Dante has exited the Inferno, but he is not yet ready to begin his ascent of this, the “second kingdom given the soul of man wherein to purge its guilt and so grow worthy to ascend to Heaven.” The idea of needing cleansing to achieve worthiness is heavy in this canto. In his “dark flight” Dante was just escaped “the eternal prison of the dead . . . the eternal valley which lies forever blind in darkest night.” And the residue of the Inferno remains upon him.
Thus, when the poets meet Cato, Purgatory’s gatekeeper on the shoreline, he is upset by Dante’s appearance and even thinks he may be a soul escaped from the Inferno itself (whether he thought this impossible or merely “against the rules” is unclear). Virgil assures him that Dante is not yet among the dead, and that by “Heaven is the power and the command” given for him to continue his journey.

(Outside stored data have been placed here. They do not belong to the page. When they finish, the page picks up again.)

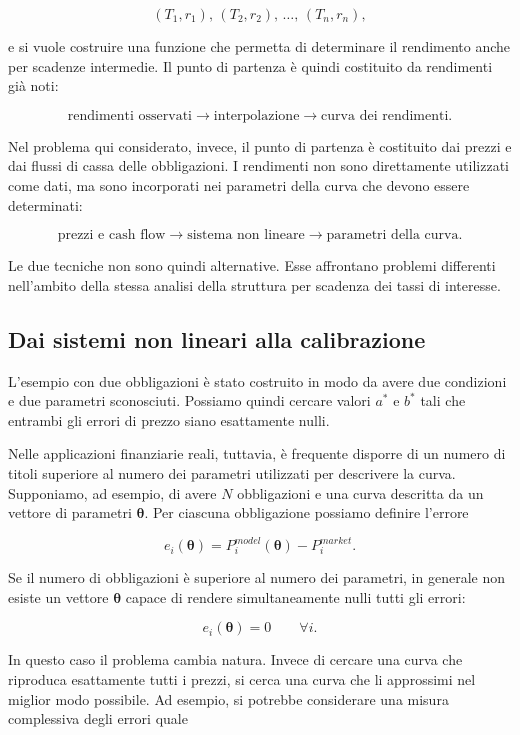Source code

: \[
(T_1,r_1),\,
(T_2,r_2),\,
\ldots,\,
(T_n,r_n),
\]

e si vuole costruire una funzione che permetta di determinare il rendimento anche per scadenze intermedie. Il punto di partenza è quindi costituito da rendimenti già noti:

\[
\text{rendimenti osservati}
\longrightarrow
\text{interpolazione}
\longrightarrow
\text{curva dei rendimenti}.
\]

Nel problema qui considerato, invece, il punto di partenza è costituito dai prezzi e dai flussi di cassa delle obbligazioni. I rendimenti non sono direttamente utilizzati come dati, ma sono incorporati nei parametri della curva che devono essere determinati:

\[
\text{prezzi e cash flow}
\longrightarrow
\text{sistema non lineare}
\longrightarrow
\text{parametri della curva}.
\]

Le due tecniche non sono quindi alternative. Esse affrontano problemi differenti nell'ambito della stessa analisi della struttura per scadenza dei tassi di interesse.

\subsection{Dai sistemi non lineari alla calibrazione}

L'esempio con due obbligazioni è stato costruito in modo da avere due condizioni e due parametri sconosciuti. Possiamo quindi cercare valori $a^*$ e $b^*$ tali che entrambi gli errori di prezzo siano esattamente nulli.

Nelle applicazioni finanziarie reali, tuttavia, è frequente disporre di un numero di titoli superiore al numero dei parametri utilizzati per descrivere la curva. Supponiamo, ad esempio, di avere $N$ obbligazioni e una curva descritta da un vettore di parametri $\boldsymbol{\theta}$. Per ciascuna obbligazione possiamo definire l'errore

\[
e_i(\boldsymbol{\theta})
=
P_i^{model}(\boldsymbol{\theta})
-
P_i^{market}.
\]

Se il numero di obbligazioni è superiore al numero dei parametri, in generale non esiste un vettore $\boldsymbol{\theta}$ capace di rendere simultaneamente nulli tutti gli errori:

\[
e_i(\boldsymbol{\theta})=0
\qquad
\forall i.
\]

In questo caso il problema cambia natura. Invece di cercare una curva che riproduca esattamente tutti i prezzi, si cerca una curva che li approssimi nel miglior modo possibile. Ad esempio, si potrebbe considerare una misura complessiva degli errori quale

Cato immediately allows them to continue but admonished Virgil to clean Dante up before they step foot on the mountain (to remove “all trace of the pit”). At the edge of the water Virgil plucks a reed out and it is instantly replaced by a new one. This he binds about Dante’s waist (replacing the Cord he through to Geryon), and it is never mentioned again. Virgil also washes Dante’s face -“lifting my tear-stained cheeks to him, and there he made me clean, revealing my true color under the residues of Hell’s black air.” Finally clean, Virgil leads Dante through a cool morning breeze and over dew-covered grass to “show him those whose suffering makes them clean.”

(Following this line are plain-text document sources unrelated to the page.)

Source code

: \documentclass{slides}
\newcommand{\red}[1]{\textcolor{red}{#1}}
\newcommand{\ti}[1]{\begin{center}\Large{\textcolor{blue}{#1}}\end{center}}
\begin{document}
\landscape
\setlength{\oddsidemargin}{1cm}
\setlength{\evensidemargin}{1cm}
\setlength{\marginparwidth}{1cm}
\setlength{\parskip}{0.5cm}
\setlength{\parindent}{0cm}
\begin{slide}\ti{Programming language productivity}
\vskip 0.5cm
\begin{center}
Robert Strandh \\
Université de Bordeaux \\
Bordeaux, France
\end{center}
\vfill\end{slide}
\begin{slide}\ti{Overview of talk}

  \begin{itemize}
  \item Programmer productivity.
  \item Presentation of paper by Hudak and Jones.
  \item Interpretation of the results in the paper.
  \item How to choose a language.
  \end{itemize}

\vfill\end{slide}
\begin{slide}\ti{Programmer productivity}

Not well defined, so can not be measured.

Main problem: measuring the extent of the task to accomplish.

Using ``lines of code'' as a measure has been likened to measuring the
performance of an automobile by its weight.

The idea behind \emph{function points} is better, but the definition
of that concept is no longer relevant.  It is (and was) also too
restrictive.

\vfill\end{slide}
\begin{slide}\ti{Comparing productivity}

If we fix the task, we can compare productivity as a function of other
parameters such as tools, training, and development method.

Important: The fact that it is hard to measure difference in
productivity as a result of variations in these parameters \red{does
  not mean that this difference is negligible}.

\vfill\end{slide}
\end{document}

The imagery here is almost startling when compared to that of the Inferno. Everything here is bright and wet and clean – the opposite of the dark, dry, dirty pit of the Inferno. The point is difficult to miss – here there is cleansing from sin. Note that all the cleansing comes from an external source and act – Dante does nothing but submit. This may seem a strange introduction to the climb of suffering they are about to embark upon – but it is important to remember that this suffering is not punishment per se – it is simply the necessary final step(s!) in the application of Christ’s work: the final infusion of sanctifying grace that actually makes the soul prepared for Heaven.
Here, as in life, the soul must do what it does not want to do in order to become what it wants to be.